▶ [Task]:
Find every line containing the string "latest" in the data below, and report how many there are, with no other words.
[Input data]
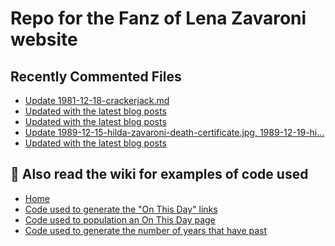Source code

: # Repo for the Fanz of Lena Zavaroni website

## Recently Commented Files
<!-- BLOG-POST-LIST:START -->
- [Update 1981-12-18-crackerjack.md](https://github.com/FanzOfLenaZavaroni/fanzoflenazavaroni.github.io/commit/837449b0a1e01ba1d652962bd7fe30f9d60481d7)
- [Updated with the latest blog posts](https://github.com/FanzOfLenaZavaroni/fanzoflenazavaroni.github.io/commit/bcd31f128ec95744012d35b9befea67f50fa072b)
- [Updated with the latest blog posts](https://github.com/FanzOfLenaZavaroni/fanzoflenazavaroni.github.io/commit/4a756132684576740e0b7b930450e8813c70597f)
- [Update 1989-12-15-hilda-zavaroni-death-certificate.jpg, 1989-12-19-hi…](https://github.com/FanzOfLenaZavaroni/fanzoflenazavaroni.github.io/commit/4b30050e0d2284f12e18ae3774a3a4ad19d18a29)
- [Updated with the latest blog posts](https://github.com/FanzOfLenaZavaroni/fanzoflenazavaroni.github.io/commit/aac3ad2facce1b73772d57c8e81370057b51812b)
<!-- BLOG-POST-LIST:END -->

## :notebook: Also read the wiki for examples of code used
* [Home](https://github.com/FanzOfLenaZavaroni/fanzoflenazavaroni.github.io/wiki)
* [Code used to generate the "On This Day" links](https://github.com/FanzOfLenaZavaroni/fanzoflenazavaroni.github.io/wiki/On-This-Day-Code)
* [Code used to population an On This Day page](https://github.com/FanzOfLenaZavaroni/fanzoflenazavaroni.github.io/wiki/Code-used-to-population-an-On-This-Day-page)
* [Code used to generate the number of years that have past](https://github.com/FanzOfLenaZavaroni/fanzoflenazavaroni.github.io/wiki/Number-of-years-gone-by-code)
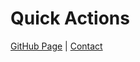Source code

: # Quick Actions

[GitHub Page](https://rickysegura.github.io/) | [Contact](mailto:rickysegura@rickycodes.xyz)
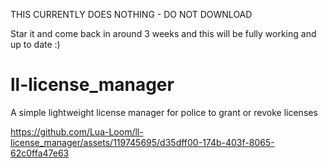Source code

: THIS CURRENTLY DOES NOTHING - DO NOT DOWNLOAD

Star it and come back in around 3 weeks and this will be fully working and up to date :)

# ll-license_manager
A simple lightweight license manager for police to grant or revoke licenses




https://github.com/Lua-Loom/ll-license_manager/assets/119745695/d35dff00-174b-403f-8065-62c0ffa47e63

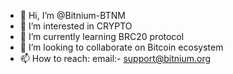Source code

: - 👋 Hi, I’m @Bitnium-BTNM
- 👀 I’m interested in CRYPTO
- 🌱 I’m currently learning BRC20 protocol
- 💞️ I’m looking to collaborate on Bitcoin ecosystem
- 📫 How to reach: email:- support@bitnium.org

<!---
Bitnium-BTNM/Bitnium-BTNM is a ✨ special ✨ repository because its `README.md` (this file) appears on your GitHub profile.
You can click the Preview link to take a look at your changes.
--->
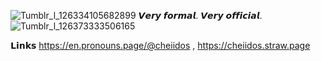 ![Tumblr_l_126334105682899](https://github.com/user-attachments/assets/bc32541b-320f-4881-a74c-cddf467e081b)
𝙑𝙚𝙧𝙮 𝙛𝙤𝙧𝙢𝙖𝙡. 𝙑𝙚𝙧𝙮 𝙤𝙛𝙛𝙞𝙘𝙞𝙖𝙡.
![Tumblr_l_126373333506165](https://github.com/user-attachments/assets/f6aa386b-3e61-47a5-9815-e0c77126d9f8)

𝗟𝗶𝗻𝗸𝘀
https://en.pronouns.page/@cheiidos , https://cheiidos.straw.page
[/Input data]
▶ [Written solution]:
3